William Shakespeare's education would have started at home. His mother, Mary Arden, would have told him fables and fairy tales during his early youth. Mary was certainly literate. She acted as the executor of her father’s will. The kinds of stories Mary told him are referred to much later in Shakespeare's plays. His home education would also have included reading the bible. In addition to education at home, Petty School followed up to the age of seven. There he learnt his alphabet, numbers, the Ten Commandments, and the Lord’s Prayer--often written on small pieces of parchment and made into hornbooks.

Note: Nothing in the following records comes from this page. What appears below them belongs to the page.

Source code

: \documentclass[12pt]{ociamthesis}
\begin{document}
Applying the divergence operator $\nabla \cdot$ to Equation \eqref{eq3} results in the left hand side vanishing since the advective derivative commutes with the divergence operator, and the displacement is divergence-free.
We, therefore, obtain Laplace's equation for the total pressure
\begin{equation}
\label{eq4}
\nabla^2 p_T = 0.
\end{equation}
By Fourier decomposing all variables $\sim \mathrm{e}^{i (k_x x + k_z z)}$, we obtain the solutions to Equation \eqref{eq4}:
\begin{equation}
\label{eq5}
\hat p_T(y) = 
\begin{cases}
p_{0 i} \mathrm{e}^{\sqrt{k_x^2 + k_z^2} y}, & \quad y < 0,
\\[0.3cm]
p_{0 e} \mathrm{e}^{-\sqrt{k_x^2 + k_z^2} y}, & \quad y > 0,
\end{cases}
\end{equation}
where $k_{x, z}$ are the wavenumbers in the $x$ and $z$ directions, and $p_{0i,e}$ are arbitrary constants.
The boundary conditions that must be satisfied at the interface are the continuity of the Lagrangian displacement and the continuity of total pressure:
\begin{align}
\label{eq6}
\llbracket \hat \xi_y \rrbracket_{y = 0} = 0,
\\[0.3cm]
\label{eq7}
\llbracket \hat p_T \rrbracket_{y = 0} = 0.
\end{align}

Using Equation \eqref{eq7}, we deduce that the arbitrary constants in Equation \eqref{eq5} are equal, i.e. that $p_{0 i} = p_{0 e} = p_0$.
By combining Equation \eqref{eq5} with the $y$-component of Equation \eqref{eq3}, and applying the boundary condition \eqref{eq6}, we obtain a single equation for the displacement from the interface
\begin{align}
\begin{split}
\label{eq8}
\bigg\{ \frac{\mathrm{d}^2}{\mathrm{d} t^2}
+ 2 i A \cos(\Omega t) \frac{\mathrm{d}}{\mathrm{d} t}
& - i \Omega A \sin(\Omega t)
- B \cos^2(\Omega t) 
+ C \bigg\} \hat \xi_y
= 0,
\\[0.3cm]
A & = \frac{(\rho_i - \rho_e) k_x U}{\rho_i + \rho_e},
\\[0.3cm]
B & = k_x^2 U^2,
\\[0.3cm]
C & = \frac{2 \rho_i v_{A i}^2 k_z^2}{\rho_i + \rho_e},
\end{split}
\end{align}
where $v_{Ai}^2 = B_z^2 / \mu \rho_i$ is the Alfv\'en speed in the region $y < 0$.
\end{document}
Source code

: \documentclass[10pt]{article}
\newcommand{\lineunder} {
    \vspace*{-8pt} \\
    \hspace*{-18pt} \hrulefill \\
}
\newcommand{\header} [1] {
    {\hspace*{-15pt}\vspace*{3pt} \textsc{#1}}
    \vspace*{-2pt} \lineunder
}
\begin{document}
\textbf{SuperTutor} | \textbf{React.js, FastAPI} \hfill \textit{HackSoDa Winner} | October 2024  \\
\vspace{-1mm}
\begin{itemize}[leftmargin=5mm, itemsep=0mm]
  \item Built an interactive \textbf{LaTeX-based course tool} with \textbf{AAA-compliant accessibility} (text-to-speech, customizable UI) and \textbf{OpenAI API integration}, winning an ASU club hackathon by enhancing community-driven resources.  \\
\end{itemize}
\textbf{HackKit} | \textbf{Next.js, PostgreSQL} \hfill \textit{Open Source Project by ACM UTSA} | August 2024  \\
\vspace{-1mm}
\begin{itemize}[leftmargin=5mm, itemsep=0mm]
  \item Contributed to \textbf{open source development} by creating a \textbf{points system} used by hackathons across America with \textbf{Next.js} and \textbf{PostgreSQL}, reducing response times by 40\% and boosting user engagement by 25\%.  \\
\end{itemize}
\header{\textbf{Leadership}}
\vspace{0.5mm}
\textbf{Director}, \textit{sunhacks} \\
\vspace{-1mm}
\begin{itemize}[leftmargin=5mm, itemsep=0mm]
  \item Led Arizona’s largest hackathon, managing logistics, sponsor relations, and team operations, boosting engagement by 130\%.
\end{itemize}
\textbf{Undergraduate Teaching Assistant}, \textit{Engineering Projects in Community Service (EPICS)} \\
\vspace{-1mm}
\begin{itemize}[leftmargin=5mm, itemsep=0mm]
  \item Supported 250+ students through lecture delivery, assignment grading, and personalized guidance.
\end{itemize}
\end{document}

Shakespeare’s Henley Street home was just a short walk from the grammar school, the King’s New School, on Church Street, also the site of the Guild Hall where the borough council regularly met. The school was available to all boys within the borough, free of charge. The grammar-school's demanding curriculum was geared to teaching pupils Latin, both spoken and written. The boys studied authors such as Terence, Virgil, and Horace in their original Latin. In fact, the students were even expected to speak Latin to each other in the playground or at home. We can see the influence of these Classical writers, particularly Ovid, in Shakespeare’s poems and plays. While grammar schools focused on Latin rhetoric, drama was also included. He probably left school at fourteen to undertake an apprenticeship of seven years until his coming of age.
Did Shakespeare Attend University?
There is no record of Shakespeare going to University. Only a few of Shakespeare’s contemporary playwrights attended University, including Christopher Marlowe who was at Cambridge. Ben Jonson, who prided himself on his learning, did not.